As illustrated in FIG. 7 , an organic light emitting display device 500 includes a first substrate 502 that defines each of a red pixel region RP, a green pixel region GP and a blue pixel region BP, a second substrate 504 facing the first substrate 502, a thin film transistor Tr on the first substrate 502, an organic light emitting diode (OLED) D disposed between the first and second substrates 502 and 504 and emitting white (W) light, and a color filter layer 580 disposed between the OLED D and the first substrate 502. The organic light emitting display device 500 can include a plurality of such pixel regions arranged in a matrix configuration or other suitable configurations.
Each of the first and second substrates 502 and 504 can include, but is not limited to, glass, flexible material and/or polymer plastics. For example, each of the first and second substrates 502 and 504 can be made of PI, PES, PEN, PET, PC and/or combinations thereof. The first substrate 502, on which a thin film transistor Tr and the OLED D are arranged, forms an array substrate.

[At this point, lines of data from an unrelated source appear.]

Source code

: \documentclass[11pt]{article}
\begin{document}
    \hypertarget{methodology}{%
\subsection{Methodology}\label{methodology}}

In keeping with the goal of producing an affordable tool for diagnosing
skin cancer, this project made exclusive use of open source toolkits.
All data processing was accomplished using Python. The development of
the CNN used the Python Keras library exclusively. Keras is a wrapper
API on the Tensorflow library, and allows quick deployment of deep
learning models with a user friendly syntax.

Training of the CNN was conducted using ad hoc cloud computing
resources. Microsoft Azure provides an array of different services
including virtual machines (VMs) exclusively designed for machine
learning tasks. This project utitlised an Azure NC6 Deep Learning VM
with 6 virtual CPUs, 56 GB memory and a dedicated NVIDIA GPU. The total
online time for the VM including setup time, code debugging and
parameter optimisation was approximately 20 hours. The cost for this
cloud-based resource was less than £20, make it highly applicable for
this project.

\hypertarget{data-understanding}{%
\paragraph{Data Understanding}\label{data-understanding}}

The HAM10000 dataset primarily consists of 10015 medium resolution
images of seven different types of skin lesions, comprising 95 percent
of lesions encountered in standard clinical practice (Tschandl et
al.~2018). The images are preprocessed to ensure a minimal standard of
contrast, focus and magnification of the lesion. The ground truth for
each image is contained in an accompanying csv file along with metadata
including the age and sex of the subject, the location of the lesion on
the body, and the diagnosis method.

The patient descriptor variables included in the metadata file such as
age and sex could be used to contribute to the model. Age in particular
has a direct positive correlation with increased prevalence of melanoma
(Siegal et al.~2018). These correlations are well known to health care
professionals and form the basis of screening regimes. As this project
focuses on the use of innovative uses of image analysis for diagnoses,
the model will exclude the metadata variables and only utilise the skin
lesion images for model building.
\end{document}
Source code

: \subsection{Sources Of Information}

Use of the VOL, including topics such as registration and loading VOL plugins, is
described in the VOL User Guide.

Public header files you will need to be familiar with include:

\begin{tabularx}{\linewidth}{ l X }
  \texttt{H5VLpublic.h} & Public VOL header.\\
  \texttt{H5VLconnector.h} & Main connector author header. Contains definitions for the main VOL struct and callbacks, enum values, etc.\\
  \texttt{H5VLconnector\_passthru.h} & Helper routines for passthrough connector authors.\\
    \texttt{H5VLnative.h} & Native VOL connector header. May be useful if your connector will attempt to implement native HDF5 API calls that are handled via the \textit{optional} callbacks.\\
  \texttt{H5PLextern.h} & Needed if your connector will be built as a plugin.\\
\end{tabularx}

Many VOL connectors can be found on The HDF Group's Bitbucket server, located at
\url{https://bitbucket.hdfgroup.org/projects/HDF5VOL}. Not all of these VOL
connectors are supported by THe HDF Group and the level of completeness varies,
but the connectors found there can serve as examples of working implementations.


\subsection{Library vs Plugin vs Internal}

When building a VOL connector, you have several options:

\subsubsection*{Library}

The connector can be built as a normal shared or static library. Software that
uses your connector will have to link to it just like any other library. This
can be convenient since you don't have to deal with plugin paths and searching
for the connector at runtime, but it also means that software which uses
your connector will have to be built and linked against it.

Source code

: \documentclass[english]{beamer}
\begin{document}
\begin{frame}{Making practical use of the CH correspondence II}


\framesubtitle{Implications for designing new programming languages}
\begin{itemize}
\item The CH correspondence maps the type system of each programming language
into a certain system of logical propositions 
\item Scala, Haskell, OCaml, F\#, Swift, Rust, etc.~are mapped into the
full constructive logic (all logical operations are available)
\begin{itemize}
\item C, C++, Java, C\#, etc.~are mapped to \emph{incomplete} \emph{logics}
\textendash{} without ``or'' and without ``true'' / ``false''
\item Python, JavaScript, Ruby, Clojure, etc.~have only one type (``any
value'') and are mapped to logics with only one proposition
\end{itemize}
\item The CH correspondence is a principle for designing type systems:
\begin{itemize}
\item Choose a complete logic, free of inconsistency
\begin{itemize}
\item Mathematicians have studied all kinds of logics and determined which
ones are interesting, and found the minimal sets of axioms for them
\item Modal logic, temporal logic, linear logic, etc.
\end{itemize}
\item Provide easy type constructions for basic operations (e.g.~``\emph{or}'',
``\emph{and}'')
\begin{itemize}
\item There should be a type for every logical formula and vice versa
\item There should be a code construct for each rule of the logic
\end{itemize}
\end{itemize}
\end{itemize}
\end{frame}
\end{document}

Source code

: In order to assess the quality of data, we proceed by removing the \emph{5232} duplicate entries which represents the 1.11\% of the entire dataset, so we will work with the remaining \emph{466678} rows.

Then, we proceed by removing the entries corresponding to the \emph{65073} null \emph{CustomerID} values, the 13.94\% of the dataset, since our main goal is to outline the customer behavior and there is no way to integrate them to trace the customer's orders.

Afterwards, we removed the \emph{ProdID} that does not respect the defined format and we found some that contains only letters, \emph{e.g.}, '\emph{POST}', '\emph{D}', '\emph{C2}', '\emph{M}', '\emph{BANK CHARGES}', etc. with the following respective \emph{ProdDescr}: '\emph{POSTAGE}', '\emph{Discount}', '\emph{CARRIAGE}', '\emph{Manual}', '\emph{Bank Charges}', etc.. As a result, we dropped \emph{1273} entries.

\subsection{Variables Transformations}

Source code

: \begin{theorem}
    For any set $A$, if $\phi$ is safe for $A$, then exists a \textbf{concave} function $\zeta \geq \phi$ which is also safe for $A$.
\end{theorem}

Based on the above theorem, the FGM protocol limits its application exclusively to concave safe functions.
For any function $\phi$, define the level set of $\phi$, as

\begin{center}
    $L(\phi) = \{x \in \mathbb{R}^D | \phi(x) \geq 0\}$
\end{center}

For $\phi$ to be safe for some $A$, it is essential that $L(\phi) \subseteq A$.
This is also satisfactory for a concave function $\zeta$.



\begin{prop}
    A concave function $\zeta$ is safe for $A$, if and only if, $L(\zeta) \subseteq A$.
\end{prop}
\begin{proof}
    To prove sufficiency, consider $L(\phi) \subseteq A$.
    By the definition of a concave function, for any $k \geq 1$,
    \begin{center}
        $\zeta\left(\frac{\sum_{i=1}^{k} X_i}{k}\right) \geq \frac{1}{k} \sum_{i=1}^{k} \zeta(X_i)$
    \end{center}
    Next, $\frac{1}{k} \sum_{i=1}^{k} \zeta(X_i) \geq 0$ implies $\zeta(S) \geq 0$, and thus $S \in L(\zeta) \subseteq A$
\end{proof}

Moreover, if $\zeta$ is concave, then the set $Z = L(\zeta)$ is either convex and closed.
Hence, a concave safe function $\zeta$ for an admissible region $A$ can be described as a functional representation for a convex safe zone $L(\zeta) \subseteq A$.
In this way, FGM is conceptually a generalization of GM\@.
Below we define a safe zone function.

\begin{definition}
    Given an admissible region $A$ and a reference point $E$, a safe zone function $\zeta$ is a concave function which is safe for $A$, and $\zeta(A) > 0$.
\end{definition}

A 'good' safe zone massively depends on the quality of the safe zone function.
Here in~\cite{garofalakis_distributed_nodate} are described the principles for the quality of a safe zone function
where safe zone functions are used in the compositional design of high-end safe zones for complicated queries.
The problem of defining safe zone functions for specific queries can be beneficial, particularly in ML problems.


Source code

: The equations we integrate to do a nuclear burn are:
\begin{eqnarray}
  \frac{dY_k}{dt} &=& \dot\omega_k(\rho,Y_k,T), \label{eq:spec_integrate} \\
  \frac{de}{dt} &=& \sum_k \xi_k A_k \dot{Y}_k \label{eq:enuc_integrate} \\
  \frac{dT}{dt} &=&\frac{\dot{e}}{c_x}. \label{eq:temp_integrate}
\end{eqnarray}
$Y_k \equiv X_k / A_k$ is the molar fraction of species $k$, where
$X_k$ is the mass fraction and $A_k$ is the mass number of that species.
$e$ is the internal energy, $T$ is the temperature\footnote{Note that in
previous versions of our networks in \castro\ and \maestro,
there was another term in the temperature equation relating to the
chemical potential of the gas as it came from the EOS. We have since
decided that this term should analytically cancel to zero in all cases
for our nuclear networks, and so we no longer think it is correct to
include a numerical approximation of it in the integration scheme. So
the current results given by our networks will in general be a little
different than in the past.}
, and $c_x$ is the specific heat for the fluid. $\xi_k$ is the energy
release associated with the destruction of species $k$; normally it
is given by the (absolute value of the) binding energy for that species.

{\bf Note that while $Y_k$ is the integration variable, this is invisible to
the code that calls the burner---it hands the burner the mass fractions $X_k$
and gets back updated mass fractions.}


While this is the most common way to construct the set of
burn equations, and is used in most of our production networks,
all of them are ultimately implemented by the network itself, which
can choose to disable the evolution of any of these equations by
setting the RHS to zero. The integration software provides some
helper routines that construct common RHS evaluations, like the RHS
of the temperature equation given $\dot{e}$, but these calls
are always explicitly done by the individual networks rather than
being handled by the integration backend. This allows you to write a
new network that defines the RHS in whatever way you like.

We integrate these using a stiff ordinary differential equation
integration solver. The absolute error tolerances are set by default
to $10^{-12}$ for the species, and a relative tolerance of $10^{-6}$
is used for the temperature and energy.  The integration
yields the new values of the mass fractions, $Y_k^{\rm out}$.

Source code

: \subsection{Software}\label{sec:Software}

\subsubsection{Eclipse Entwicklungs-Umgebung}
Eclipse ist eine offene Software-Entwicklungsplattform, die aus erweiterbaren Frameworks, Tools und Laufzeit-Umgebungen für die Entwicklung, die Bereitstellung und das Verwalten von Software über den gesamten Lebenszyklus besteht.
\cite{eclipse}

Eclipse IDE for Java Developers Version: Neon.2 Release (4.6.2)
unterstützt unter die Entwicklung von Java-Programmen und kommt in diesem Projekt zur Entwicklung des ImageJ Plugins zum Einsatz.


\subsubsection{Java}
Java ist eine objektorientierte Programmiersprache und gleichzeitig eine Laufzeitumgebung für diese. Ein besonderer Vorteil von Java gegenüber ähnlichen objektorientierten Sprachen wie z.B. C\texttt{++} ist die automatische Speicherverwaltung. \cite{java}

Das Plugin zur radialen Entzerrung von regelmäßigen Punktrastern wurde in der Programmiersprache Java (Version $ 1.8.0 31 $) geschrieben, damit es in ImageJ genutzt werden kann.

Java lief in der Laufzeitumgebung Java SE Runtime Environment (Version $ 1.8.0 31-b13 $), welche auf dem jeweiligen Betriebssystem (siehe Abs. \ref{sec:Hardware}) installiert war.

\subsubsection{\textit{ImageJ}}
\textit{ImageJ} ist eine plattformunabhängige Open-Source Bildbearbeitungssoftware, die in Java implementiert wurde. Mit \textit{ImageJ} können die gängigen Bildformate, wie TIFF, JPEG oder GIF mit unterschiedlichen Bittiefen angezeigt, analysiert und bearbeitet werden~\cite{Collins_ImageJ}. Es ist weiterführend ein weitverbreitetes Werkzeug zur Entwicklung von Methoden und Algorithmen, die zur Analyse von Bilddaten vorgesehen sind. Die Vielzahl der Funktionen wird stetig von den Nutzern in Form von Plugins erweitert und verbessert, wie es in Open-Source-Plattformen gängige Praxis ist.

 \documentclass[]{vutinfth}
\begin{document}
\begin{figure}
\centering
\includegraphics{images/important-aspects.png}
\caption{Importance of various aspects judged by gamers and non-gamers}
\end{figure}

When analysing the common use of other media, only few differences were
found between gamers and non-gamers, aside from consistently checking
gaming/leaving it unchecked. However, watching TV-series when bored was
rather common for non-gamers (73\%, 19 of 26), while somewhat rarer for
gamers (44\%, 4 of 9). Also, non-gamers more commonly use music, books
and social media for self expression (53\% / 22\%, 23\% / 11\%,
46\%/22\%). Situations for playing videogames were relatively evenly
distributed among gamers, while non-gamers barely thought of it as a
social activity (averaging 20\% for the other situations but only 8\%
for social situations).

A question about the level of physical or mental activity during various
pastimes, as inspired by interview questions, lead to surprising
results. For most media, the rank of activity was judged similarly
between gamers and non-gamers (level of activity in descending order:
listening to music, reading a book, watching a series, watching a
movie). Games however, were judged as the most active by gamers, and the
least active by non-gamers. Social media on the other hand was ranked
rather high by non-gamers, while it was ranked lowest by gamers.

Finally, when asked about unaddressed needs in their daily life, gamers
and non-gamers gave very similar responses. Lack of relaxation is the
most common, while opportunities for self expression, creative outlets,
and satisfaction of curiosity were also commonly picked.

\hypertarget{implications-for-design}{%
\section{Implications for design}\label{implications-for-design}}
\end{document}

In certain embodiments, the second substrate 504 can be omitted. As such, the organic light emitting display device 500 or any other display device of the present disclosure can be flexible, bendable, foldable, etc.
A buffer layer 506 can be disposed on the first substrate 502. The thin film transistor Tr is disposed on the buffer layer 506 correspondingly to each of the red pixel region RP, the green pixel region GP and the blue pixel region BP. In certain embodiments, the buffer layer 506 can be omitted.
A semiconductor layer 510 is disposed on the buffer layer 506. The semiconductor layer 510 can be made of or include oxide semiconductor material or polycrystalline silicon.
A gate insulating layer 520 including an insulating material, for example, inorganic insulating material such as silicon oxide (SiO_x, wherein 0<x≤2) or silicon nitride (SiN_x, wherein 0<x≤2) is disposed on the semiconductor layer 510.
A gate electrode 530 made of a conductive material such as a metal is disposed over the gate insulating layer 520 so as to correspond to a center or middle area of the semiconductor layer 510. An interlayer insulating layer 540 including an insulating material, for example, inorganic insulating material such as SiO_xor SiN_x, or an organic insulating material such as benzocyclobutene or photo-acryl, is disposed on the gate electrode 530.
The interlayer insulating layer 540 has first and second semiconductor layer contact holes 542 and 544 that expose or do not cover a portion of the surface nearer to the opposing ends than to a center of the semiconductor layer 510. The first and second semiconductor layer contact holes 542 and 544 are disposed on opposite sides of the gate electrode 530 with spacing apart from the gate electrode 530.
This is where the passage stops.